I really like it, though. Especially now that it’s getting optional typing.
Don’t learn Elixir to replace Ruby. Learn it to enjoy OTP and BEAM.
I would love to join a cool company that’s willing to accept a dev that can transition fast. However, most of Elixir job listings I find are gambling or crypto. And I ain’t gonna touch those.
Crystal lang is also pretty cool looking. It seems to be going for what Nim is doing, making Ruby as fast as C.
Elixir is an awesome language. It takes some getting used to as it’s meant to be more functional like Haskell, but it plays really nicely with big parallel workloads and is super clean to write
Ruby -> Rails.
It just hasn’t had a second revival.
@nifty I have nothing against Ruby and think it’s a nice flexible language. At the peak of RoR though, all the asshats were all over Ruby.
My problem with Ruby wasn’t even RoR, it was with the way the asshats valued
creativity“cleverness” which seemed to mean writing code in the most cryptic ways possible. These folks took what should be an expressive language and wrote scripts that rivaled Perl’s worst “read once and never again” scripts.This wasn’t “creativity over code” so much as it was the tail end of y2k and all the greybeards were canned so none could teach the shiny whiz kid how to code like an adult.
Without the linus-like code review sessions, they never learned why and how to improve.
Now their kludge-bro mentality has raised a whole new generation.
And that’s why people don’t know not to flatpak or npm themselves into a solarwinds sploit.
I never did Rails but I used Ruby for many personal projects in the 2000s.
When showing stuff to my coworkers or friends, I often joked how I tried to make my code look like it was already gzipped.
I use ruby whenever I need a script, it’s super easy to work with other commands in ruby IMO.

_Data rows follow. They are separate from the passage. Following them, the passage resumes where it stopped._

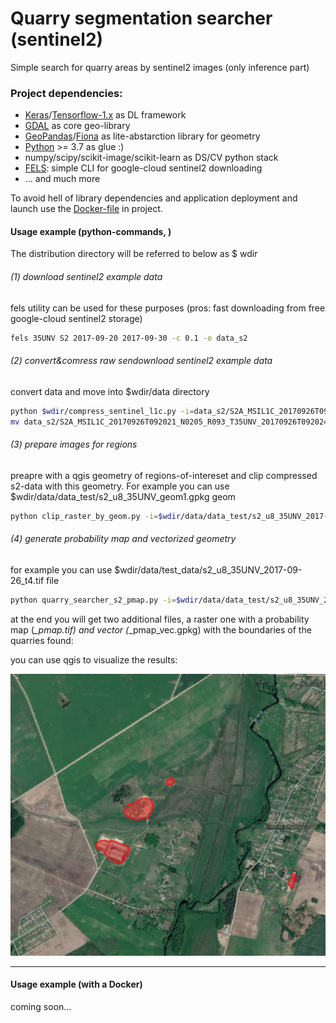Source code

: # Quarry segmentation searcher (sentinel2)

Simple search for quarry areas by sentinel2
images (only inference part)

### Project dependencies:
 - [Keras](keras.io)/[Tensorflow-1.x](www.tensorflow.org) as DL framework 
 - [GDAL](gdal.org) as core geo-library
 - [GeoPandas](geopandas.org)/[Fiona](fiona.readthedocs.io) as lite-abstarction library for geometry
 - [Python](python.org) >= 3.7 as glue :) 
 - numpy/scipy/scikit-image/scikit-learn as DS/CV python stack
 - [FELS](https://github.com/vascobnunes/fetchLandsatSentinelFromGoogleCloud): simple CLI for google-cloud sentinel2 downloading
 - ... and much more

To avoid hell of library dependencies and
application deployment and launch use the
[Docker-file](docker/readme_docker.md) in project.


#### Usage example (python-commands, )
The distribution directory will be referred to below as $ wdir


###### (1) download sentinel2 example data
fels utility can be used for these purposes
(pros: fast downloading from free google-cloud sentinel2 storage)

```bash
fels 35UNV S2 2017-09-20 2017-09-30 -c 0.1 -o data_s2
```

###### (2) convert&comress raw sendownload sentinel2 example data
convert data and move into $wdir/data directory 

```bash
python $wdir/compress_sentinel_l1c.py -i=data_s2/S2A_MSIL1C_20170926T092021_N0205_R093_T35UNV_20170926T092024.SAFE/GRANULE/L1C_T35UNV_A011816_20170926T092024/IMG_DATA
mv data_s2/S2A_MSIL1C_20170926T092021_N0205_R093_T35UNV_20170926T092024.SAFE/GRANULE/L1C_T35UNV_A011816_20170926T092024/IMG_DATA/s2_u8.jp2 $wdir/data/s2_u8_35UNV_2017-09-26.jp2

```

###### (3) prepare images for regions
preapre with a qgis geometry of regions-of-intereset and clip compressed s2-data
with this geometry. For example you can use $wdir/data/data_test/s2_u8_35UNV_geom1.gpkg geom

```bash
python clip_raster_by_geom.py -i=$wdir/data/data_test/s2_u8_35UNV_2017-09-26.jp2 -g=$wdir/data/data_test/s2_u8_35UNV_geom1.gpkg -a=type
```

###### (4) generate probability map and vectorized geometry
for example you can use $wdir/data/test_data/s2_u8_35UNV_2017-09-26_t4.tif file

```bash
python quarry_searcher_s2_pmap.py -i=$wdir/data/data_test/s2_u8_35UNV_2017-09-26_t4.tif -c=$wdir/model/model_cfg.json
```

at the end you will get two additional files,
a raster one with a probability map (*_pmap.tif)
and vector (*_pmap_vec.gpkg) with the boundaries of
the quarries found:

you can use qgis to visualize the results:

![exmaple-pmap](img/pmap_example1.png)

---


 #### Usage example (with a Docker)
 
 coming soon...
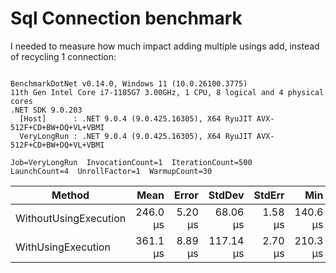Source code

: ﻿# Sql Connection benchmark

I needed to measure how much impact adding multiple usings add, instead of recycling 1 connection:

```

BenchmarkDotNet v0.14.0, Windows 11 (10.0.26100.3775)
11th Gen Intel Core i7-1185G7 3.00GHz, 1 CPU, 8 logical and 4 physical cores
.NET SDK 9.0.203
  [Host]      : .NET 9.0.4 (9.0.425.16305), X64 RyuJIT AVX-512F+CD+BW+DQ+VL+VBMI
  VeryLongRun : .NET 9.0.4 (9.0.425.16305), X64 RyuJIT AVX-512F+CD+BW+DQ+VL+VBMI

Job=VeryLongRun  InvocationCount=1  IterationCount=500  
LaunchCount=4  UnrollFactor=1  WarmupCount=30  

```
| Method                | Mean     | Error   | StdDev    | StdErr  | Min      | Max      | Op/s    | Allocated |
|---------------------- |---------:|--------:|----------:|--------:|---------:|---------:|--------:|----------:|
| WithoutUsingExecution | 246.0 μs | 5.20 μs |  68.06 μs | 1.58 μs | 140.6 μs | 514.5 μs | 4,065.0 |   5.46 KB |
| WithUsingExecution    | 361.1 μs | 8.89 μs | 117.14 μs | 2.70 μs | 210.3 μs | 875.4 μs | 2,769.0 |   8.23 KB |
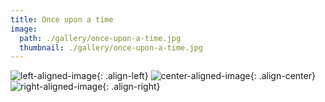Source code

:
 ```yaml
---
title: Once upon a time
image:
  path: ./gallery/once-upon-a-time.jpg
  thumbnail: ./gallery/once-upon-a-time.jpg
---
```

![left-aligned-image](../images/gallery/once-upon-a-time.jpg){: .align-left}
![center-aligned-image](../images/gallery/once-upon-a-time.jpg){: .align-center}
![right-aligned-image](../images/gallery/once-upon-a-time.jpg){: .align-right}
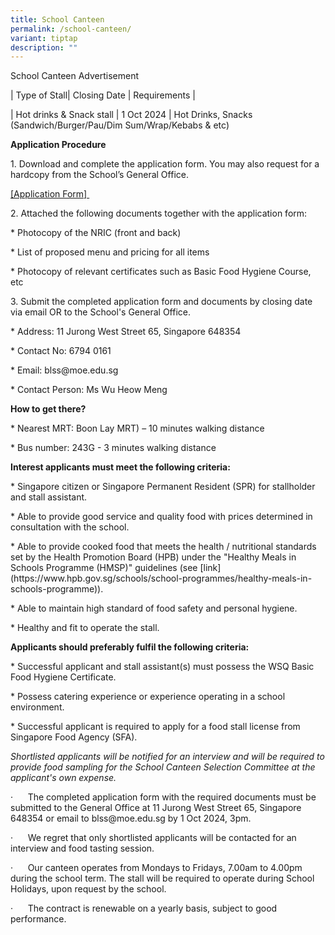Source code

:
 ```yaml
---
title: School Canteen
permalink: /school-canteen/
variant: tiptap
description: ""
---
```

<p>School Canteen Advertisement</p>
<p></p>
<p>| Type of Stall| Closing Date | Requirements |</p>
<p>| Hot drinks &amp; Snack stall | 1 Oct 2024 | Hot Drinks, Snacks (Sandwich/Burger/Pau/Dim
Sum/Wrap/Kebabs &amp; etc)</p>
<p></p>
<p><strong>Application Procedure</strong>
</p>
<p></p>
<p>1. Download and complete the application form. You may also request for
a hardcopy from the School’s General Office.</p>
<p><a href="/files/Application_Form_for_canteen_2.pdf" rel="noopener noreferrer nofollow" target="_blank">[Application Form]&nbsp;</a>
</p>
<p></p>
<p>2. Attached the following documents together with the application form:</p>
<p>* Photocopy of the NRIC (front and back)</p>
<p>* List of proposed menu and pricing for all items</p>
<p>* Photocopy of relevant certificates such as Basic Food Hygiene Course,
etc</p>
<p></p>
<p>3. Submit the completed application form and documents by closing date
via email OR to the School's General Office.</p>
<p></p>
<p>* Address: 11 Jurong West Street 65, Singapore 648354</p>
<p>* Contact No: 6794 0161</p>
<p>* Email: <a rel="noopener noreferrer nofollow" target="_blank">blss@moe.edu.sg</a>
</p>
<p>* Contact Person: Ms Wu Heow Meng</p>
<p></p>
<p><strong>How to get there?</strong>
</p>
<p>* Nearest MRT: Boon Lay MRT) – 10 minutes walking distance</p>
<p>* Bus number: 243G - 3 minutes walking distance</p>
<p></p>
<p><strong>Interest applicants must meet the following criteria:</strong>
</p>
<p><a rel="noopener noreferrer nofollow" target="_blank">* Singapore citizen or Singapore Permanent Resident (SPR) for stallholder and stall assistant.</a>
</p>
<p>* Able to provide good service and quality food with prices determined
in consultation with the school.</p>
<p>* Able to provide cooked food that meets the health / nutritional standards
set by the Health Promotion Board (HPB) under the "Healthy Meals in Schools
Programme (HMSP)" guidelines (see [link](<a rel="noopener noreferrer nofollow" target="_blank">https://www.hpb.gov.sg/schools/school-programmes/healthy-meals-in-schools-programme</a>)).</p>
<p>* Able to maintain high standard of food safety and personal hygiene.</p>
<p>* Healthy and fit to operate the stall.</p>
<p></p>
<p></p>
<p><strong>Applicants should preferably fulfil the following criteria:</strong>
</p>
<p>* Successful applicant and stall assistant(s) must possess the WSQ Basic
Food Hygiene Certificate.</p>
<p>* Possess catering experience or experience operating in a school environment.</p>
<p>* Successful applicant is required to apply for a food stall license from
Singapore Food Agency (SFA).</p>
<p></p>
<p></p>
<p><em>Shortlisted applicants will be notified for an interview and will be required to provide food sampling for the School Canteen Selection Committee at the applicant's own expense.</em>
</p>
<p></p>
<p>·&nbsp;&nbsp;&nbsp;&nbsp;&nbsp; The completed application form with the
required documents must be submitted to the General Office at 11 Jurong
West Street 65, Singapore 648354 or email to <a rel="noopener noreferrer nofollow" target="_blank">blss@moe.edu.sg</a> by
<a rel="noopener noreferrer nofollow" target="_blank">1 Oct 2024</a>, 3pm.</p>
<p>·&nbsp;&nbsp;&nbsp;&nbsp;&nbsp; We regret that only shortlisted applicants
will be contacted for an interview and food tasting session.</p>
<p>·&nbsp;&nbsp;&nbsp;&nbsp;&nbsp; Our canteen operates from Mondays to Fridays,
7.00am to 4.00pm during the school term. The stall will be required to
operate during School Holidays, upon request by the school.</p>
<p>·&nbsp;&nbsp;&nbsp;&nbsp;&nbsp; The contract is renewable on a yearly
basis, subject to good performance.</p>
<p></p>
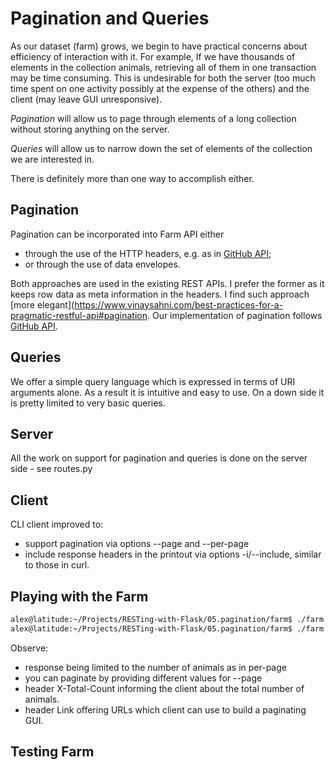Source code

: # Pagination and Queries

As our dataset (farm) grows, we begin to have practical concerns about
efficiency of interaction with it. For example, If we have thousands of
elements in the collection animals, retrieving all of them in one transaction
may be time consuming.  This is undesirable for both the server (too much time
spent on one activity possibly at the expense of the others) and the client
(may leave GUI unresponsive).

_Pagination_ will allow us to page through elements of a long collection without
storing anything on the server.

_Queries_ will allow us to narrow down the set of elements of the collection we
are interested in.

There is definitely more than one way to accomplish either.  

## Pagination

Pagination can be incorporated into Farm API either

* through the use of the HTTP headers, e.g. as in [GitHub
API](https://developer.github.com/v3/#pagination);
* or through the use of data envelopes.

Both approaches are used in the existing REST APIs.  I prefer the former as it
keeps row data as meta information in the headers.  I find such approach [more
elegant](https://www.vinaysahni.com/best-practices-for-a-pragmatic-restful-api#pagination.
Our implementation of pagination follows [GitHub
API](https://developer.github.com/v3/guides/traversing-with-pagination/).

## Queries

We offer a simple query language which is expressed in terms of URI arguments
alone.  As a result it is intuitive and easy to use.  On a down side it is
pretty limited to very basic queries.

## Server

All the work on support for pagination and queries is done on the server side -
see routes.py

## Client

CLI client improved to:

* support pagination via options --page and --per-page
* include response headers in the printout via options -i/--include, similar to
those in curl.

## Playing with the Farm

```bash
alex@latitude:~/Projects/RESTing-with-Flask/05.pagination/farm$ ./farm -v -i get --page=3 --per-page=5 /api/v1/animal
alex@latitude:~/Projects/RESTing-with-Flask/05.pagination/farm$ ./farm -v -i animal get --page=2 --per-page=3 all
```

Observe:

* response being limited to the number of animals as in per-page
* you can paginate by providing different values for --page
* header X-Total-Count informing the client about the total number of animals.
* header Link offering URLs which client can use to build a paginating GUI.

## Testing Farm

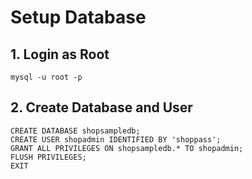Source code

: # Setup Database

## 1. Login as Root

```
mysql -u root -p
```

## 2. Create Database and User

```mysql-psql
CREATE DATABASE shopsampledb;
CREATE USER shopadmin IDENTIFIED BY 'shoppass';
GRANT ALL PRIVILEGES ON shopsampledb.* TO shopadmin;
FLUSH PRIVILEGES;
EXIT

```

Remind me how to take arguments to the scripts 😑
ARGV
?
Bash
I use bash when I need to feel pain.
Bash to feel it
super easy to work with
🤔
I use Ruby when I need to feel pain.
Should be wordpress and not Facebook for php. Which still makes up the majority of websites.
And Wordpress is a horrible example of PHP code
Laravel is a completely better PHP project
Couldn’t agree more. Wordpress and the damn loop. Horrid example of how to do something. But it still makes up the majority of the internet…
One of the most known programming tool is built on Ruby, Github.
And it’s a pile of shit.
git is great. GitHub blows chunks. The only reason it’s still big is that it sucks less than any other single platform.
@SpaceNoodle I’ll always be sad how GitHub helped popularise centralised workflows. Such an amazing opportunity for a big cultural shift, but it didn’t go anyway as far as it could have.
Git owes a lot of its popularity to github. Without it, there’s a good chance that mercurial would have taken over. In addition, the centralized workflow was what made both git and github popular. It simplified git usage enough to let a lot of novices get started.
I’m in no way a fan of centralization that github represents. But I think a decentralized workflow using git was a lost opportunity. People complain a lot about the git-email workflow. But I see no reason why it couldn’t have become as easy as using github if the effort spent on github was spent on git-email tools and user experience.